Claro que tenho de fazer aqui uma declaração de interesses. O 222 sempre foi o meu relógio preferido da tipologia do design integrado que dominou a década de 70, batendo por pouco o Royal Oak da Audemars Piguet. E há já muito tempo que suplico a Christian Selmoni, responsável do departamento de património da Vacheron Constantin, que o ressuscite. Seria lógico que o fizesse em 2027, no 50º aniversário do modelo que posteriormente daria origem ao Overseas, mas ainda bem que anteciparam a reedição para o 45º aniversário porque agora é uma excelente altura para o lançar: em plena folia à volta do Royal Oak e do Nautilus, mostra-se ao mundo que houve outros excelentes desenhos integrados que não apenas os de Gérald Genta e que o designer Jorg Hysek merece ser mais conhecido do grande público. Para mais, a opção pela versão em ouro amarelo do 222 transmite ainda melhor o espírito dos anos 70. A reedição é completamente fiel ao original, com diferenças muito ligeiras; a mais descortinável é a discreta menção ‘Swiss Made’ em vez de ‘Swiss’ no mostrador, mas a versão moderna está dotada de um novo calibre e uma bracelete que, para além de ter os elos mais próximos para evitar depilações indesejadas, também inclui um sistema de microajuste.

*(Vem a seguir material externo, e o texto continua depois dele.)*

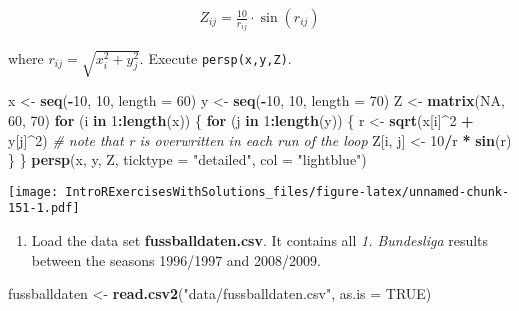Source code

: \documentclass[]{article}
\newenvironment{Shaded}{\begin{snugshade}}{\end{snugshade}}
\newcommand{\KeywordTok}[1]{\textcolor[rgb]{0.13,0.29,0.53}{\textbf{#1}}}
\newcommand{\DataTypeTok}[1]{\textcolor[rgb]{0.13,0.29,0.53}{#1}}
\newcommand{\DecValTok}[1]{\textcolor[rgb]{0.00,0.00,0.81}{#1}}
\newcommand{\StringTok}[1]{\textcolor[rgb]{0.31,0.60,0.02}{#1}}
\newcommand{\CommentTok}[1]{\textcolor[rgb]{0.56,0.35,0.01}{\textit{#1}}}
\newcommand{\OtherTok}[1]{\textcolor[rgb]{0.56,0.35,0.01}{#1}}
\newcommand{\ControlFlowTok}[1]{\textcolor[rgb]{0.13,0.29,0.53}{\textbf{#1}}}
\newcommand{\OperatorTok}[1]{\textcolor[rgb]{0.81,0.36,0.00}{\textbf{#1}}}
\newcommand{\NormalTok}[1]{#1}
\providecommand{\tightlist}{%
  \setlength{\itemsep}{0pt}\setlength{\parskip}{0pt}}
\begin{document}
\begin{align*}
Z_{ij}=\frac{10}{r_{ij}}\cdot \sin (r_{ij})
\end{align*}

where \(r_{ij}=\sqrt{x_{i}^{2}+y_{j}^{2}}\). Execute
\texttt{persp(x,y,Z)}.

\begin{Shaded}
\begin{Highlighting}[]
\NormalTok{x <-}\StringTok{ }\KeywordTok{seq}\NormalTok{(}\OperatorTok{-}\DecValTok{10}\NormalTok{, }\DecValTok{10}\NormalTok{, }\DataTypeTok{length =} \DecValTok{60}\NormalTok{)}
\NormalTok{y <-}\StringTok{ }\KeywordTok{seq}\NormalTok{(}\OperatorTok{-}\DecValTok{10}\NormalTok{, }\DecValTok{10}\NormalTok{, }\DataTypeTok{length =} \DecValTok{70}\NormalTok{)}
\NormalTok{Z <-}\StringTok{ }\KeywordTok{matrix}\NormalTok{(}\OtherTok{NA}\NormalTok{, }\DecValTok{60}\NormalTok{, }\DecValTok{70}\NormalTok{)}
\ControlFlowTok{for}\NormalTok{ (i }\ControlFlowTok{in} \DecValTok{1}\OperatorTok{:}\KeywordTok{length}\NormalTok{(x)) \{}
    \ControlFlowTok{for}\NormalTok{ (j }\ControlFlowTok{in} \DecValTok{1}\OperatorTok{:}\KeywordTok{length}\NormalTok{(y)) \{}
\NormalTok{        r <-}\StringTok{ }\KeywordTok{sqrt}\NormalTok{(x[i]}\OperatorTok{^}\DecValTok{2} \OperatorTok{+}\StringTok{ }\NormalTok{y[j]}\OperatorTok{^}\DecValTok{2}\NormalTok{) }\CommentTok{# note that r is overwritten in each run of the loop}
\NormalTok{        Z[i, j] <-}\StringTok{ }\DecValTok{10}\OperatorTok{/}\NormalTok{r }\OperatorTok{*}\StringTok{ }\KeywordTok{sin}\NormalTok{(r)}
\NormalTok{    \}}
\NormalTok{\}}
\KeywordTok{persp}\NormalTok{(x, y, Z, }\DataTypeTok{ticktype =} \StringTok{"detailed"}\NormalTok{, }\DataTypeTok{col =} \StringTok{"lightblue"}\NormalTok{)}
\end{Highlighting}
\end{Shaded}

\texttt{[image: IntroRExercisesWithSolutions\_files/figure-latex/unnamed-chunk-151-1.pdf]}

\begin{enumerate}
\def\labelenumi{\arabic{enumi}.}
\setcounter{enumi}{2}
\tightlist
\item
  Load the data set \textbf{fussballdaten.csv}. It contains all \emph{1.
  Bundesliga} results between the seasons 1996/1997 and 2008/2009.
\end{enumerate}

\begin{Shaded}
\begin{Highlighting}[]
\NormalTok{fussballdaten <-}\StringTok{ }\KeywordTok{read.csv2}\NormalTok{(}\StringTok{"data/fussballdaten.csv"}\NormalTok{, }\DataTypeTok{as.is =} \OtherTok{TRUE}\NormalTok{)}
\end{Highlighting}
\end{Shaded}
\end{document}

Claro que também se poderia considerar o 222 como ‘Melhor Reedição/Reinterpretação’ em vez de ‘Melhor Relógio’, mas essa opção retirar-lhe-ia o peso que eu lhe quis dar. E em breve escalpelizaremos melhor um lançamento que vai fazer disparar o preço dos modelos originais de 1977 e valorizar devidamente a Vacheron Constantin face à predominância atual da Patek Philippe e da Audemars Piguet.
O mais clássico
Não há palavras para descrever a beleza do Richard Lange Minute Repeater da A. Lange & Söhne. A marca germânica introduziu três novos modelos no Watches & Wonders e, se for tido em conta que o relógio em grande escala à entrada do stand é tradicionalmente o mais relevante das novidades, a nova versão do Odysseus deveria ser a vedeta. Mas não; nem o Odysseus em titânio de mostrador azul gelado, nem a atualização do Grand Lange 1 com mostrador texturado me impressionaram tanto como o Richard Lange Minute Repeater — dotado de fabulosas proporções clássicas, com 39 milímetros de diâmetro e um mostrador branco confecionado com três camadas de esmalte contrastado por um grafismo negro de alta definição.

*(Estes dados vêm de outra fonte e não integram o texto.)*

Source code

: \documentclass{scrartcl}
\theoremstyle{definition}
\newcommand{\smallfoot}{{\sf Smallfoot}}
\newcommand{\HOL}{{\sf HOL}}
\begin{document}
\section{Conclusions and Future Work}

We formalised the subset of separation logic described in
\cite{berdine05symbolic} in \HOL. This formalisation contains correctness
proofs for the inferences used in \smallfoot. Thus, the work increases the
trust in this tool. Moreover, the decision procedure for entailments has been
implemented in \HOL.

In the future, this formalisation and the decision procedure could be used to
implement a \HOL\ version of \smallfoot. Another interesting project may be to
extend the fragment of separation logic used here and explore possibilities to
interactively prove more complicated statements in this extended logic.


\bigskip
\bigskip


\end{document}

O classicismo do mostrador com pequenos segundos esconde toda a complexidade da complicação que lhe é inerente: o Richard Lange Minute Repeater marca o regresso da manufatura saxónica às complicações acústicas e é capaz de anunciar o tempo com o puxar da alavanca na parte lateral da caixa, apresentando melhorias de funcionamento (eliminação da pausa entre o batimento das horas e dos minutos, sistemas de proteção do mecanismo); está limitado a 50 exemplares em platina.
O mais épico
A minha geração ainda cresceu a ler a saga do Rei Artur, da espada Excalibur e dos Cavaleiros da Távola Redonda — pelo que as edições especiais da Roger Dubuis dedicadas a tão marcante temática da cultura anglo-saxónica me prendem sempre a atenção. E, tendo estado recentemente em Murano (uma localidade contigua a Veneza que é famosa pelo seu vidro colorido), as duas novas edições de 2022 com vidro de Murano não podiam passar despercebidas: são relógios completamente diferentes do que habitualmente se vê, têm essa simbologia épica que captura o imaginário de quem está familiarizado com a lenda do Rei Artur e ainda incluem 12 microesculturas na representação das horas.

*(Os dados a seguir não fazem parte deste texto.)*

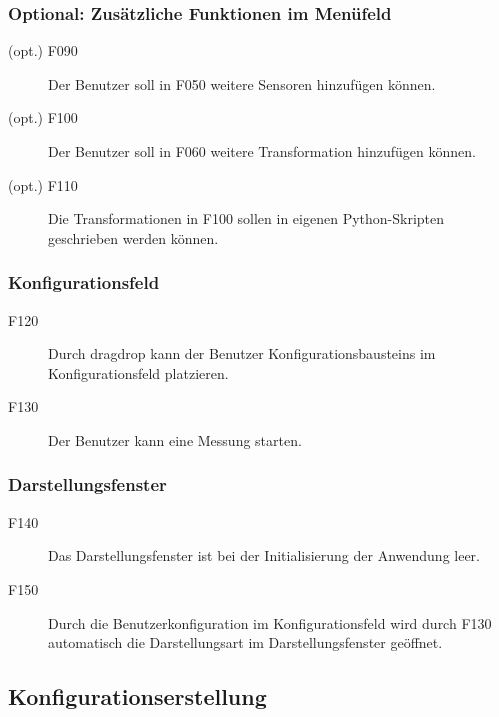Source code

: \documentclass[parskip=full]{scrartcl}
\begin{document}
\subsubsection{Optional: Zusätzliche Funktionen im Menüfeld}

\begin{description}
\item[(opt.) F090] Der Benutzer soll in F050 weitere Sensoren hinzufügen können.
\item[(opt.) F100] Der Benutzer soll in F060 weitere Transformation hinzufügen können.
\item[(opt.) F110] Die Transformationen in F100 sollen in eigenen Python-Skripten geschrieben werden können.
\end{description}

\subsubsection{Konfigurationsfeld}

\begin{description}
\item[F120] Durch \gls{dragdrop} kann der Benutzer \glspl{Konfigurationsbaustein} im Konfigurationsfeld platzieren.
\item[F130] Der Benutzer kann eine Messung starten.
\end{description}


\subsubsection{Darstellungsfenster}

\begin{description}
\item[F140] Das Darstellungsfenster ist bei der Initialisierung der Anwendung leer.
\item[F150] Durch die \gls{Benutzerkonfiguration} im Konfigurationsfeld wird durch F130 automatisch die Darstellungsart im Darstellungsfenster geöffnet.
\end{description}



\subsection{Konfigurationserstellung}
\end{document}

Para além dos 12 cavaleiros esculpidos, o jogo de cores proporcionado pelas peças de vidro de Murano dispostas no mostrador e ainda o turbilhão central tornam o Knights of the Round Table um relógio muito especial.
O mais canhoto
Foi o relógio que mais deu que falar no início do salão, até porque qualquer novidade apresentada pela Rolex tem sempre grande repercussão mediática. E o novo GMT-Master II nem é o primeiro relógio da marca da coroa com coroa à esquerda (há raras exceções), uma configuração frequentemente pensada para os esquerdinos usarem o relógio no pulso direito ou mesmo para os destros que têm essa preferência. No entanto, e porque a Rolex não deixa nada ao acaso, é um relógio concebido de raiz e longamente testado para ser utilizado no pulso direito; não virou simplesmente o movimento ao contrário, como é frequente suceder, e até a colocação da janela da data representou uma complexidade adicional.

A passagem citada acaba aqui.